"Let's find some common ground so I can tell you my fucking life story."

11.1.09

Reality is a Shared Hallucination

Individual perception untainted by others' infuence does not exist.
What do I mean when I say that? I mean exactly what it says.
Memory is the core of what we call reality.
Think about this for a second...
What do you actually hear right now and see? This page. The walls and furnishings of the room in which you sit. Perhaps some music or some background noise. Yet you know as sure as the day you were born, that out of sight there are other rooms, mere steps away- perhaps the kitchen, bathroom, bedroom, and a hall. What makes you so sure that they exist? Nothing but your memory.
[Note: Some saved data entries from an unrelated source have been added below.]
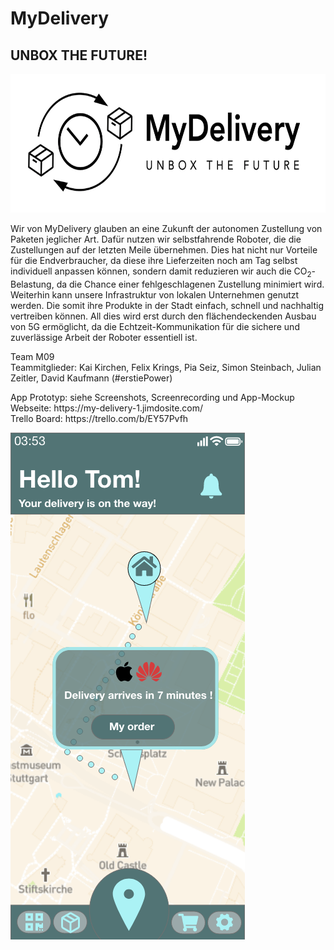 <h1>MyDelivery</h1>

<h2>UNBOX THE FUTURE!</h2>

<img src="https://github.com/David-Ka/m09-MyDelivery/blob/main/App%20Screenshots/Logo.png" height="222px">

<p>Wir von MyDelivery glauben an eine Zukunft der autonomen Zustellung von Paketen jeglicher Art. Dafür nutzen wir selbstfahrende Roboter, die die Zustellungen auf der letzten Meile übernehmen. Dies hat nicht nur Vorteile für die Endverbraucher, da diese ihre Lieferzeiten noch am Tag selbst individuell anpassen können, sondern damit reduzieren wir auch die CO<sub>2</sub>-Belastung, da die Chance einer fehlgeschlagenen Zustellung minimiert wird. Weiterhin kann unsere Infrastruktur von lokalen Unternehmen genutzt werden. Die somit ihre Produkte in der Stadt einfach, schnell und nachhaltig vertreiben können. All dies wird erst durch den flächendeckenden Ausbau von 5G ermöglicht, da die Echtzeit-Kommunikation für die sichere und zuverlässige Arbeit der Roboter essentiell ist.</p>

<p>Team M09 <br>
Teammitglieder: Kai Kirchen, Felix Krings, Pia Seiz, Simon Steinbach, Julian Zeitler, David Kaufmann (#erstiePower)</p>

<p>App Prototyp: siehe Screenshots, Screenrecording und App-Mockup<br>
Webseite: https://my-delivery-1.jimdosite.com/<br>
Trello Board: https://trello.com/b/EY57Pvfh
</p>

<img src="https://github.com/David-Ka/m09-MyDelivery/blob/main/App%20Screenshots/4_Tracking%20Screen.png">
Nothing else at all.Your also reasonably certain that theres a broader world outside. you know that your school, if you are away from it, still awaits your entry. You can picture the roads you use to get to it, visualize the public foyer and the classrooms, see in your minds eye the path to your own locker, and know where most of the things inside it are placed. Then there are the companions which enrich your life- family, workmates, neighbors, friends, boyfriends, and even people you are fond of that you havent spoken to in a year or two- a few of whom, if any, are currently in the room with you. You also know we sit on a planet called earth, circling an incandescent ball of sun, buried in one of many galaxies. Ant this instant, reading by yourself, where do the realities of galaxies and friends reside? Only in the chambers of your mind. Almost every reality you "know" at any given second is a mere ghost held in memory.
In an experiment in the 1970's, Elizabeth Loftus, one of the worlds premier memory researchers showed college students a moving picture of a traffic accident. After the film, the students were asked simple questions like, " How fast was the white sports car going" or, "What color hair did the person have who was driving?" 17% said they saw a barn, though there wasnt any. And although the bicycle in the accident film was driven by a brunette over half insisted that the driver was blonde. They remembered the non-existant blonde vividly, so much so, that when shown the same film a month later with a brunette clearly driving, they started saying that the film wasnt the same one. That they vividly remember the blonde, and that this was some sort of trick. Which clearly shows that our own memory can decieve us.
In another test, students were shown blue slides and asked anounce what color they saw. Most said blue, but a few radicals in the back shouted green. Arguments arose as to what color the slides were and later when the students were tested, most still said that they were blue. But strangely, when students were taken in to seperate rooms and asked the same question, a considerable percentage suggested that now the slides were more green. even the students who had refused to see green ended up going along with the vocal but phony greenness. Why is this? A few people in the room had actually "colored" thier perception. The words of just one determined speaker had penetrated the most intimate sanctums of the eye and brain.
One year olds show wys in which their minds are slaves to social commands. Children go with the herd even in their tastes in food. Even rhythm draws individuals perceptions together in the subtlest ways. A student studying underneath Edward T. Hall hid in an abandoned car and filmed children romping around in a school playground at lunch hour. Screaming, laughing, running and jumping, each seemed to be superficially marching to thier own drummer. But analysis revealed that the group was rocking to a unified beat. One little girl, far more active than the rest, covered the entire schoolyard in her play. Without knowing it, she was the "director" and the "orchestrator" When they played a tune and rolled the tape, it looked as if each child were dancing to the melody. They had generated an unconcious undercurrent and synchronised movement, they were all moving to a beat they generated themselves. In other words, without knowing it, we form a team.
Crowds of silent voices whisper in our ears, transforming the nature of what we see and hear. Some are those of child hood authorities and heros, most come from our peers. A vast chorus of long gone ancients constitutes a not so slient majority whose legacy has the most dramatic affect of all on our vision of reality.
The perceptual influence of the mob that has gone before us and those who stand around us now can be mid boggling. The perception of middle age scholars are no more individualistic than yours and mine. Through our sentences and paragraphs, our history and heros, lnog-gone ghosts still have thier say within our collective minds.